Now let's go over the different options:
- This is basically just the image name/repo. If the image is not found on your local machine, Docker will look for it in Docker Hub and automatically downloads. So in this case, if you didn't build the image manually, running a docker-compose command will simply just pull the image I created in Docker Hub.
- This option sets additional environment variables (or overwrites existing ones) when the container starts. For example, if you want to set a different default Django setting file, you can set the DJANGO_SETTINGS_MODULE env var here.
- This will basically just do a cd to a path you specify when the container starts.
- This will run whatever command you want when the container starts up. In the case of the "django" service/container, runserver is called so you can access the site right away. Note that I added a sleep to some of the containers to make sure services that these containers depend on, such as PostgreSQL, are ready to accept connections before running the command as the containers start asynchronously (more info here).
- The volumes option allows you to map a path from your local machine to the Docker container. Some examples of paths you might want to map are your code repo directory, database files, and logs directories.
- Containers are ephemeral, so any changes inside the containers that aren't mapped to the host will disappear when you stop them.
- You'll notice in the example that I also mapped the bin and Python package directories. The main reason for this is so I can re-use the same django image for all my projects. When I run pip install inside the container, the files go to ~/dockerfiles/youtube-audio-dl of the host machine. When the container starts up, that path is then mounted to /usr/local/... of the container.

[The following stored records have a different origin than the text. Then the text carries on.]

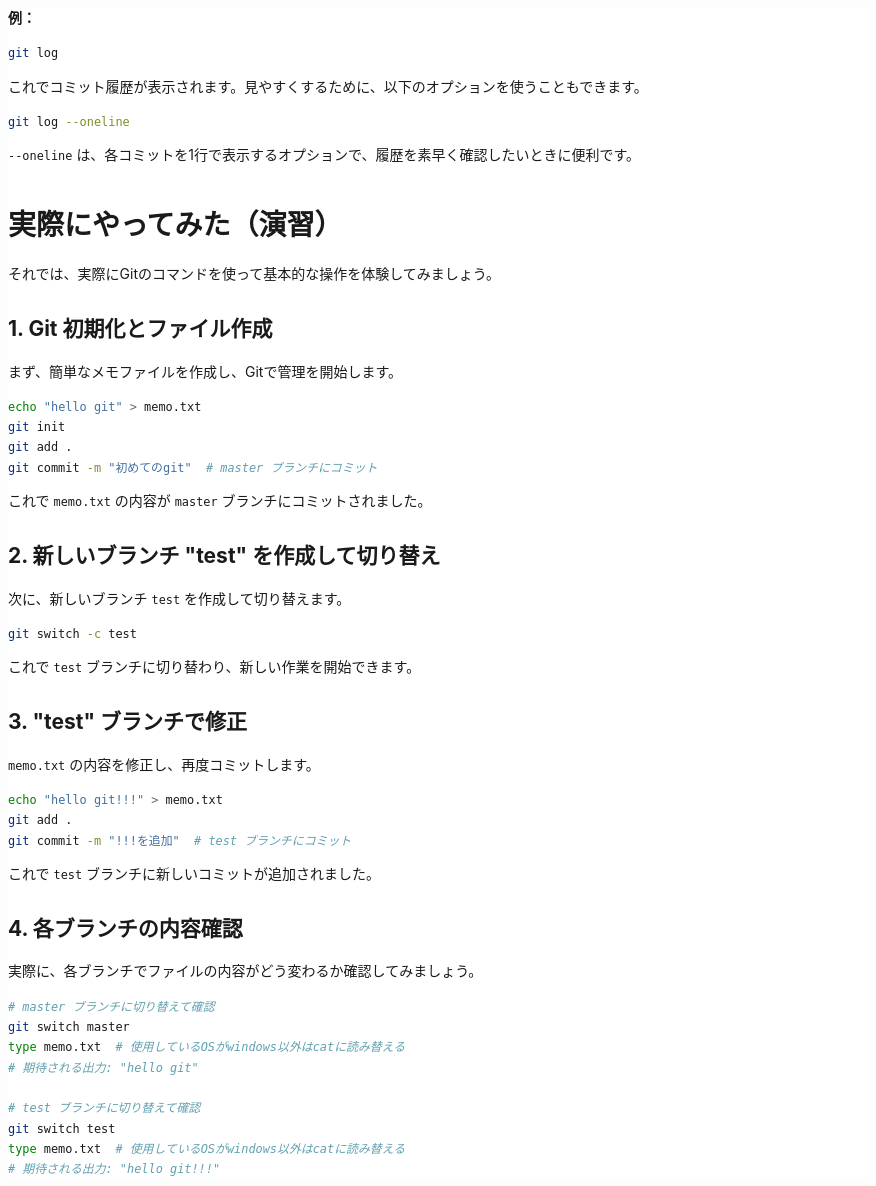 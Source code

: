 **例：**
```bash
git log
```
これでコミット履歴が表示されます。見やすくするために、以下のオプションを使うこともできます。

```bash
git log --oneline
```
`--oneline` は、各コミットを1行で表示するオプションで、履歴を素早く確認したいときに便利です。

# 実際にやってみた（演習）
それでは、実際にGitのコマンドを使って基本的な操作を体験してみましょう。

## 1. Git 初期化とファイル作成
まず、簡単なメモファイルを作成し、Gitで管理を開始します。

```bash
echo "hello git" > memo.txt
git init
git add .
git commit -m "初めてのgit"  # master ブランチにコミット
```

これで `memo.txt` の内容が `master` ブランチにコミットされました。

## 2. 新しいブランチ "test" を作成して切り替え
次に、新しいブランチ `test` を作成して切り替えます。

```bash
git switch -c test
```

これで `test` ブランチに切り替わり、新しい作業を開始できます。

## 3. "test" ブランチで修正
`memo.txt` の内容を修正し、再度コミットします。

```bash
echo "hello git!!!" > memo.txt
git add .
git commit -m "!!!を追加"  # test ブランチにコミット
```

これで `test` ブランチに新しいコミットが追加されました。

## 4. 各ブランチの内容確認
実際に、各ブランチでファイルの内容がどう変わるか確認してみましょう。

```bash
# master ブランチに切り替えて確認
git switch master
type memo.txt  # 使用しているOSがwindows以外はcatに読み替える
# 期待される出力: "hello git"

# test ブランチに切り替えて確認
git switch test
type memo.txt  # 使用しているOSがwindows以外はcatに読み替える
# 期待される出力: "hello git!!!"
```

- This option exposes the container ports. You can also specify the port forwarding here from the host machine to the container. For example, "8000:80" will forward port 8000 of the host to port 80 of the container. This is useful for avoiding port conflicts. A good example is if your environment involves multiple Django apps which you need to be running simultaneously and need to be able to access from your web browser.

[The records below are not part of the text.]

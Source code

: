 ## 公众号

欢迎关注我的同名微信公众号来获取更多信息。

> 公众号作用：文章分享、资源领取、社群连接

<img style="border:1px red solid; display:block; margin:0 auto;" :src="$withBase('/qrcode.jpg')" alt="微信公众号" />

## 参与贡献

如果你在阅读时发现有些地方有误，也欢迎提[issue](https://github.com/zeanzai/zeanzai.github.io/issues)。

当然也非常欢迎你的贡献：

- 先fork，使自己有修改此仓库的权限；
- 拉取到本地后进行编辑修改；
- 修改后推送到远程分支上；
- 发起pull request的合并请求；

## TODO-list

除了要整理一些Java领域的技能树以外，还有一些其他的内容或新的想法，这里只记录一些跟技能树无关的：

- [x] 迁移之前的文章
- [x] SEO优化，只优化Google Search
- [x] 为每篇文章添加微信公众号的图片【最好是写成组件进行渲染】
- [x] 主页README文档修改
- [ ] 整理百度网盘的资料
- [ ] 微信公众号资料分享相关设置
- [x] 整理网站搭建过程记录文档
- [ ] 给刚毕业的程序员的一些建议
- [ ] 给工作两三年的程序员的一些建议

- You can define other containers here that the service depends on. The "django" service/container in the example requires a connection to the "postgresql" container. So when you start up the "django" container, the "postgresql" container will also automatically start. Docker will add a host entry postgresql in /etc/hosts of the "django" container pointing to the IP address of the "postgresql" container.
- You can also set an alias here. For example, you can specify "postgresql:pgsql01.domain.com" and an additional host entry pgsql01.domain.com will be added to /etc/hosts also pointing to the IP address of the "postgresql" container.
See docker-compose.yml reference for all the available options.
This setup is especially useful for complex development environments. At my previous job, for example, it could take a new developer an entire day or two just go get his/her development environment running because we had too many services that were required for the application to run properly. Most of them needed to be installed and configured manually (PosgreSQL, Mongo, Solr, RabbitMQ, a PHP app, a Tornado app, etc.). Installation instructions could also vary depending on the developer's OS. Not to mention additional time taken away from other developers to help the new developer. With Docker, getting up and running was reduced to less than an hour, and most of that time is spent waiting for the Docker images to finish downloading from Docker Hub.